# String index out of range: 8 	at java.lang.String.substring(Unknown Source)



## Steeeve (12. Jan 2012)

Hallo zusammen,

ich kann den ersten Teil eines Programms, das ich schreiben muss, compilieren.
Nur kommt dennoch eine Fehlermeldung am Ende:

*Quelltext:*
[Java]
ArrayList <String> Artikelliste = new ArrayList <String>();            // ArrayList für die Aufnahme der Datensätze
		ArrayList <String> ListeTuer = new ArrayList <String>();               // ArrayList Türen
		ArrayList <String> ListeRest = new ArrayList <String>();               // ArrayList Rest

		String Anr,Anr2, Abez;
		Double Preis;
		int MaxBest;
		int z=0;
		//int a=0;

		                                                                       //Aufruf UP zum Lesen der Datei
		Artikelliste = ReadIn();
		int s = Artikelliste.size();
		while (z < s)                                                          // Beginn der eigentlichen Programmschleife
		{                                                                      // Rückgabewerte des UP werden in ArrayList gespeichert

		Anr = Artikelliste.get(z).substring(0,8);
		Abez = Artikelliste.get(z).substring(9,40);
		MaxBest = Integer.parseInt(Artikelliste.get(z).substring(48,52));
		Preis = Double.parseDouble(Artikelliste.get(z).substring(100,107));

		if (Integer.parseInt(Anr.substring(5,7))==22)
		{
		ListeTuer.add(Anr);
		}
		else
		{
		ListeRest.add(Anr);
[/Java]


*Fehlermeldung:*
Exception in thread "main" java.lang.StringIndexOutOfBoundsException: String index out of range: 8
at java.lang.String.substring(Unknown Source)
at pruefungspackage.PRUEFUNGSCLASS.main(PRUEFUNGSCLASS.java:34)

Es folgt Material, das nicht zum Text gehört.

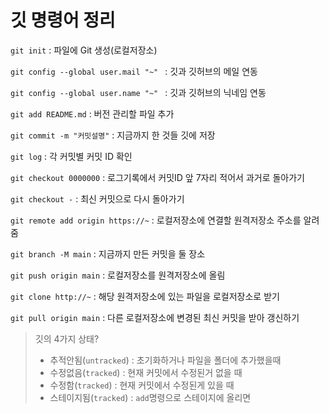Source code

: # 깃 명령어 정리

`git init` : 파일에 Git 생성(로컬저장소)

`git config --global user.mail "~" ` : 깃과 깃허브의 메일 연동

`git config --global user.name "~" ` : 깃과 깃허브의 닉네임 연동

`git add README.md` : 버전 관리할 파일 추가

`git commit -m "커밋설명"` : 지금까지 한 것들 깃에 저장

`git log` : 각 커밋별 커밋 ID 확인

`git checkout 0000000` : 로그기록에서 커밋ID 앞 7자리 적어서 과거로 돌아가기

`git checkout -` : 최신 커밋으로 다시 돌아가기

`git remote add origin https://~` : 로컬저장소에 연결할 원격저장소 주소를 알려줌

`git branch -M main` : 지금까지 만든 커밋을 둘 장소

`git push origin main` : 로컬저장소를 원격저장소에 올림

`git clone http://~` : 해당 원격저장소에 있는 파일을 로컬저장소로 받기

`git pull origin main` : 다른 로컬저장소에 변경된 최신 커밋을 받아 갱신하기


>깃의 4가지 상태?
>   + 추적안됨(`untracked`) : 초기화하거나 파일을 폴더에 추가했을때
>   + 수정없음(`tracked`) : 현재 커밋에서 수정된거 없을 때
>   + 수정함(`tracked`) : 현재 커밋에서 수정된게 있을 때
>   + 스테이지됨(`tracked`) : `add`명령으로 스테이지에 올리면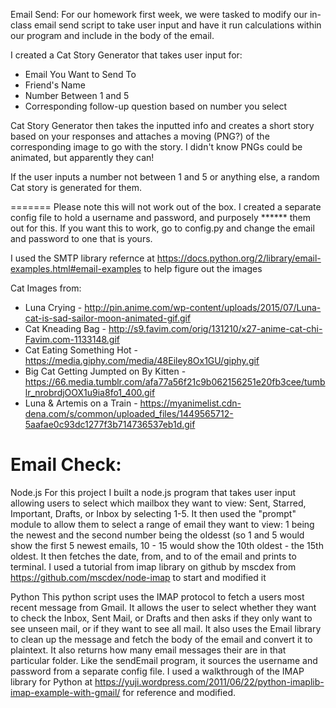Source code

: Email Send:
For our homework first week, we were tasked to modify our in-class email send script to take user input and have it run calculations within our program and include in the body of the email.

I created a Cat Story Generator that takes user input for:
- Email You Want to Send To
- Friend's Name
- Number Between 1 and 5
- Corresponding follow-up question based on number you select

Cat Story Generator then takes the inputted info and creates a short story based on your responses and attaches a moving (PNG?) of the corresponding image to go with the story. I didn't know PNGs could be animated, but apparently they can!

If the user inputs a number not between 1 and 5 or anything else, a random Cat story is generated for them.

=======
Please note this will not work out of the box. I created a separate config file to hold a username and password, and purposely ****** them out for this. If you want this to work, go to config.py and change the email and password to one that is yours.

I used the SMTP library refernce at https://docs.python.org/2/library/email-examples.html#email-examples to help figure out the images

Cat Images from:
- Luna Crying - http://pin.anime.com/wp-content/uploads/2015/07/Luna-cat-is-sad-sailor-moon-animated-gif.gif
- Cat Kneading Bag - http://s9.favim.com/orig/131210/x27-anime-cat-chi-Favim.com-1133148.gif
- Cat Eating Something Hot - https://media.giphy.com/media/48Eiley8Ox1GU/giphy.gif
- Big Cat Getting Jumpted on By Kitten - https://66.media.tumblr.com/afa77a56f21c9b062156251e20fb3cee/tumblr_nrobrdjOOX1u9ia8fo1_400.gif
- Luna & Artemis on a Train - https://myanimelist.cdn-dena.com/s/common/uploaded_files/1449565712-5aafae0c93dc1277f3b714736537eb1d.gif


Email Check:
=======
Node.js
For this project I built a node.js program that takes user input allowing users to select which mailbox they want to view: Sent, Starred, Important, Drafts, or Inbox by selecting 1-5.
It then used the "prompt" module to allow them to select a range of email they want to view: 1 being the newest and the second number being the oldesst (so 1 and 5 would show the first 5 newest emails, 10 - 15 would show the 10th oldest - the 15th oldest.
It then fetches the date, from, and to of the email and prints to terminal.
I used a tutorial from imap library on github by mscdex from https://github.com/mscdex/node-imap to start and modified it


Python
This python script uses the IMAP protocol to fetch a users most recent message from Gmail. It allows the user to select whether they want to check the Inbox, Sent Mail, or Drafts and then asks if they only want to see unseen mail, or if they want to see all mail. 
It also uses the Email library to clean up the message and fetch the body of the email and convert it to plaintext.
It also returns how many email messages their are in that particular folder.
Like the sendEmail program, it sources the username and password from a separate config file.
I used a walkthrough of the IMAP library for Python at https://yuji.wordpress.com/2011/06/22/python-imaplib-imap-example-with-gmail/ for reference and modified.

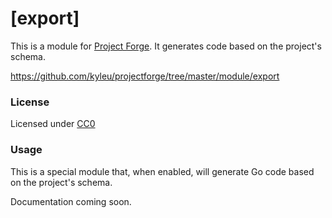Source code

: <!--- Content managed by Project Forge, see [projectforge.md] for details. -->
# [export]

This is a module for [Project Forge](https://projectforge.dev). It generates code based on the project's schema.

https://github.com/kyleu/projectforge/tree/master/module/export

### License

Licensed under [CC0](https://creativecommons.org/publicdomain/zero/1.0)

### Usage

This is a special module that, when enabled, will generate Go code based on the project's schema. 

Documentation coming soon.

Kann mir jemand sagen wo das Problem liegt?

Danke schon mal vorab.


----------



## Firephoenix (12. Jan 2012)

In deiner Codezeile 34 (die zeilen im Foreneintrag sind nicht äquivalent) greifst du auf die 8. Stelle eines Strings zu der Kürzer als 8 Zeichen ist.


----------



## Fab1 (12. Jan 2012)

siehe auch API bei der Exception String (Java 2 Platform SE v1.4.2)


----------



## Steeeve (12. Jan 2012)

nein, es ist eine Artikelnr mit 8 Ziffern. 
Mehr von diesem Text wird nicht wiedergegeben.